I noticed when I manually spam "cat /sys/class/drm/card0/device/hwmon/hwmon1/pwm1" in the console, sometimes the whole desktop freezes up and I have to restart. Not sure if related.

Using 5.3.0-050300-generic

I'm using Linux 5.4.1 and I'm having this problem. After a variable period of time after boot (seconds to tens of minutes) the desktop freezes and the system logs get spammed with these messages:

amdgpu: [powerplay] Failed to export SMU metrics table!
amdgpu: [powerplay] failed send message: SetDriverDramAddrHigh (14) 	param: 0x00000080 response 0xffffffc2

I'm using dual monitor setup, both 1920x1200@60Hz, one on DisplayPort, the other on HDMI.

I'm also using the System-monitor Gnome shell extension to monitor temps and other stuff, if that matters.

$ uname -a
Linux marcows 5.4.1-050401-generic #201911290555 SMP Fri Nov 29 11:03:47 UTC 2019 x86_64 x86_64 x86_64 GNU/Linux

$ glxgears -info
GL_RENDERER   = AMD NAVI10 (DRM 3.35.0, 5.4.1-050401-generic, LLVM 9.0.0)
GL_VERSION    = 4.5 (Compatibility Profile) Mesa 19.2.1
GL_VENDOR     = X.Org

EDIT: adding a picture of the screen I grabbed after I managed to execute poweroff in a terminal; messages were emitted constantly 1 per second; "Failed to export SMU metrics table!" messages are out of screen.

Do you have some utility querying hwmon stuff periodically? If so does stopping that help?

Were there some fixes that prevented those powerplay deadlocks, or they didn't make it into 5.4?

I have the System-monitor Gnome shell extension installed (used to monitor temps, sys load, ecc.), which I believe uses the hwmon facility (it gives me the ability to read the same sensors as the sensors cli program).

I disabled it yesterday and I haven't had any desktop freezes since.

I noticed a [powerplay] failed send message: SetDriverDramAddrLow (15) once in dmesg, but no hangs or any other problems.

I also get this issue, on a single 60Hz monitor setup on a PowerColor Red Devil 5700 XT.

Since I installed the graphics card on 12th November I have only had 3 lock ups even with the computer on nearly all day.
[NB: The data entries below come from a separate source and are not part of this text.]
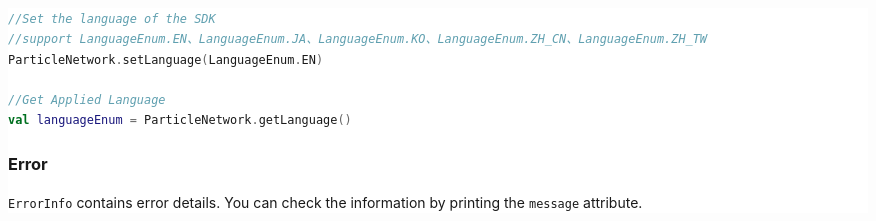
 ```kotlin
//Set the language of the SDK
//support LanguageEnum.EN、LanguageEnum.JA、LanguageEnum.KO、LanguageEnum.ZH_CN、LanguageEnum.ZH_TW
ParticleNetwork.setLanguage(LanguageEnum.EN)

//Get Applied Language
val languageEnum = ParticleNetwork.getLanguage()
```

### Error

`ErrorInfo` contains error details. You can check the information by printing the `message` attribute.

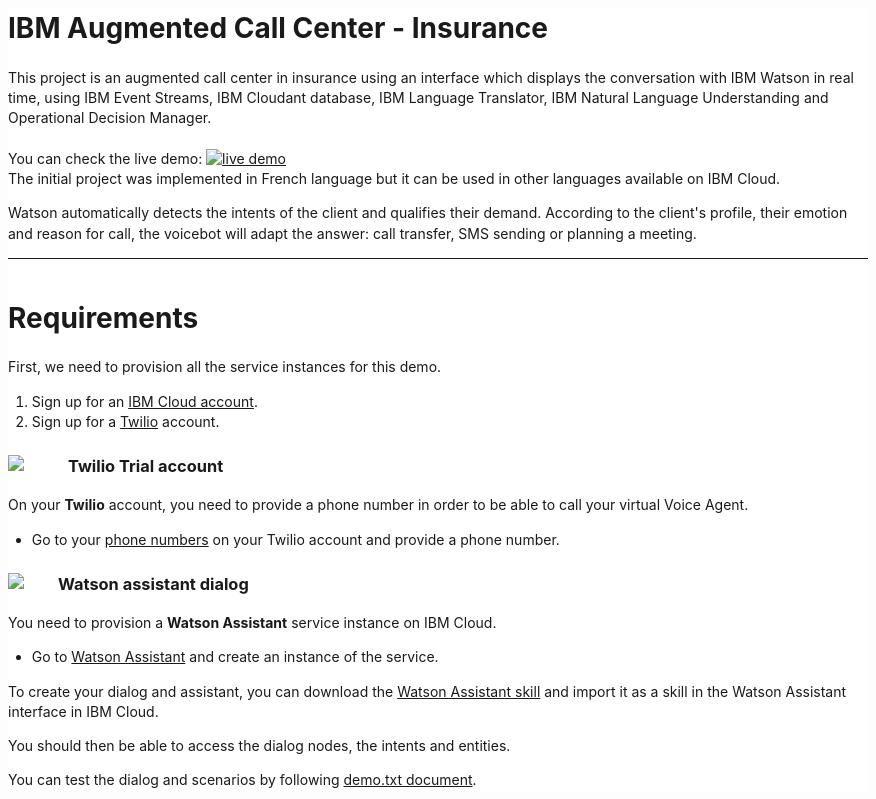 # IBM Augmented Call Center - Insurance

This project is an augmented call center in insurance using an interface which displays the conversation with IBM Watson in real time, using IBM Event Streams, IBM Cloudant database, IBM Language Translator, IBM Natural Language Understanding and Operational Decision Manager. <br/> <br/>
You can check the live demo:
[![live demo](https://img.youtube.com/vi/QTX04dlqurU/0.jpg)](https://www.youtube.com/watch?v=QTX04dlqurU) <br/>
The initial project was implemented in French language but it can be used in other languages available on IBM Cloud. <br/>

Watson automatically detects the intents of the client and qualifies their demand. According to the client's profile, their emotion and reason for call, the voicebot will adapt the answer: call transfer, SMS sending or planning a meeting.

---
# Requirements

First, we need to provision all the service instances for this demo.

1. Sign up for an [IBM Cloud account](https://cloud.ibm.com/registration).
2. Sign up for a [Twilio](https://www.twilio.com/) account.

### <img align="left" src="https://upload.wikimedia.org/wikipedia/commons/c/c0/Twilio_logo.png" width="60" height="auto">  Twilio Trial account
On your **Twilio** account, you need to provide a phone number in order to be able to call your virtual Voice Agent.
- Go to your [phone numbers](https://www.twilio.com/console/phone-numbers/incoming) on your Twilio account and provide a phone number.


### <img align="left" src="https://ps.w.org/conversation-watson/assets/icon-256x256.png?rev=1684465" width="50" height="auto"> Watson assistant dialog 
You need to provision a **Watson Assistant** service instance on IBM Cloud.
<br/>
- Go to [Watson Assistant](https://cloud.ibm.com/catalog/services/watson-assistant) and create an instance of the service.

To create your dialog and assistant, you can download the [Watson Assistant skill](docs/skill-voice-agent-assurance-twilio-v2.json) and import it as a skill in the Watson Assistant interface in IBM Cloud.

You should then be able to access the dialog nodes, the intents and entities.

You can test the dialog and scenarios by following [demo.txt document](docs/demo.txt).

<p align="center">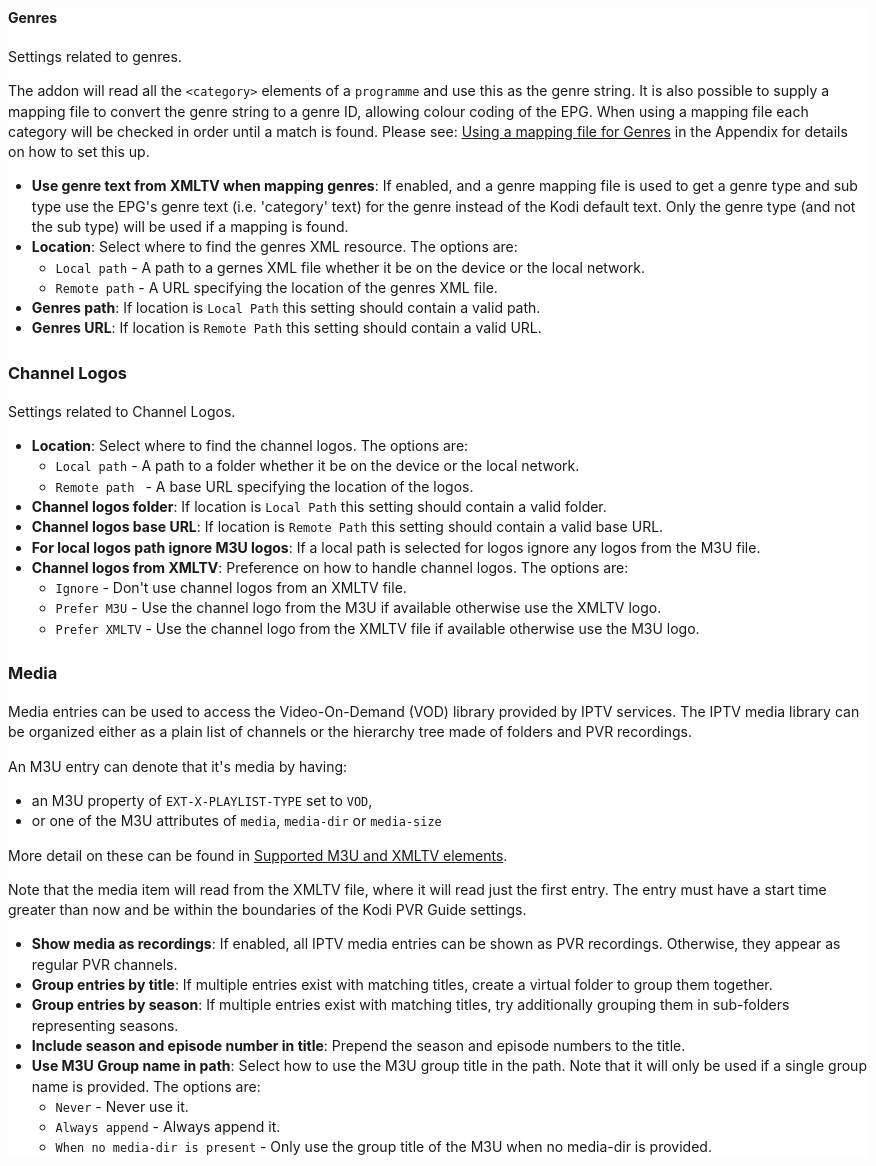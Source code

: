 #### Genres
Settings related to genres.

The addon will read all the `<category>` elements of a `programme` and use this as the genre string. It is also possible to supply a mapping file to convert the genre string to a genre ID, allowing colour coding of the EPG. When using a mapping file each category will be checked in order until a match is found. Please see: [Using a mapping file for Genres](#using-a-mapping-file-for-genres) in the Appendix for details on how to set this up.

* **Use genre text from XMLTV when mapping genres**: If enabled, and a genre mapping file is used to get a genre type and sub type use the EPG's genre text (i.e. 'category' text) for the genre instead of the Kodi default text. Only the genre type (and not the sub type) will be used if a mapping is found.
* **Location**: Select where to find the genres XML resource. The options are:
    - `Local path` - A path to a gernes XML file whether it be on the device or the local network.
    - `Remote path` - A URL specifying the location of the genres XML file.
* **Genres path**: If location is `Local Path` this setting should contain a valid path.
* **Genres URL**: If location is `Remote Path` this setting should contain a valid URL.

### Channel Logos
Settings related to Channel Logos.

* **Location**: Select where to find the channel logos. The options are:
    - `Local path` - A path to a folder whether it be on the device or the local network.
    - `Remote path ` - A base URL specifying the location of the logos.
* **Channel logos folder**: If location is `Local Path` this setting should contain a valid folder.
* **Channel logos base URL**: If location is `Remote Path` this setting should contain a valid base URL.
* **For local logos path ignore M3U logos**: If a local path is selected for logos ignore any logos from the M3U file.
* **Channel logos from XMLTV**: Preference on how to handle channel logos. The options are:
    - `Ignore` - Don't use channel logos from an XMLTV file.
    - `Prefer M3U` - Use the channel logo from the M3U if available otherwise use the XMLTV logo.
    - `Prefer XMLTV` - Use the channel logo from the XMLTV file if available otherwise use the M3U logo.

### Media
Media entries can be used to access the Video-On-Demand (VOD) library provided by IPTV services. The IPTV media library can be organized either as a plain list of channels or the hierarchy tree made of folders and PVR recordings.

An M3U entry can denote that it's media by having:
* an M3U property of `EXT-X-PLAYLIST-TYPE` set to `VOD`,
* or one of the M3U attributes of `media`, `media-dir` or `media-size`

More detail on these can be found in [Supported M3U and XMLTV elements](#supported-m3u-and-xmltv-elements).

Note that the media item will read from the XMLTV file, where it will read just the first entry. The entry must have a start time greater than now and be within the boundaries of the Kodi PVR Guide settings.

* **Show media as recordings**: If enabled, all IPTV media entries can be shown as PVR recordings. Otherwise, they appear as regular PVR channels.
* **Group entries by title**: If multiple entries exist with matching titles, create a virtual folder to group them together.
* **Group entries by season**: If multiple entries exist with matching titles, try additionally grouping them in sub-folders representing seasons.
* **Include season and episode number in title**: Prepend the season and episode numbers to the title.
* **Use M3U Group name in path**: Select how to use the M3U group title in the path. Note that it will only be used if a single group name is provided. The options are:
    - `Never` - Never use it.
    - `Always append` - Always append it.
    - `When no media-dir is present` - Only use the group title of the M3U when no media-dir is provided.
In fact, my lock ups have so far only occurred when playing Dead Cells strangely.

I do have a widget in plasma that monitors GPU temperature, ksysguard (not actively open though), and radeon profile.

Running Arch Linux kernel 5.4.1-arch1-1 and latest mesa-git and llvm from the mesa-git repository.

Also when the issue occurs the display only locksup sometimes when something new is drawn to the screen, such as a menu, or opening a new window. I can still use the computer and even gracefully shutdown.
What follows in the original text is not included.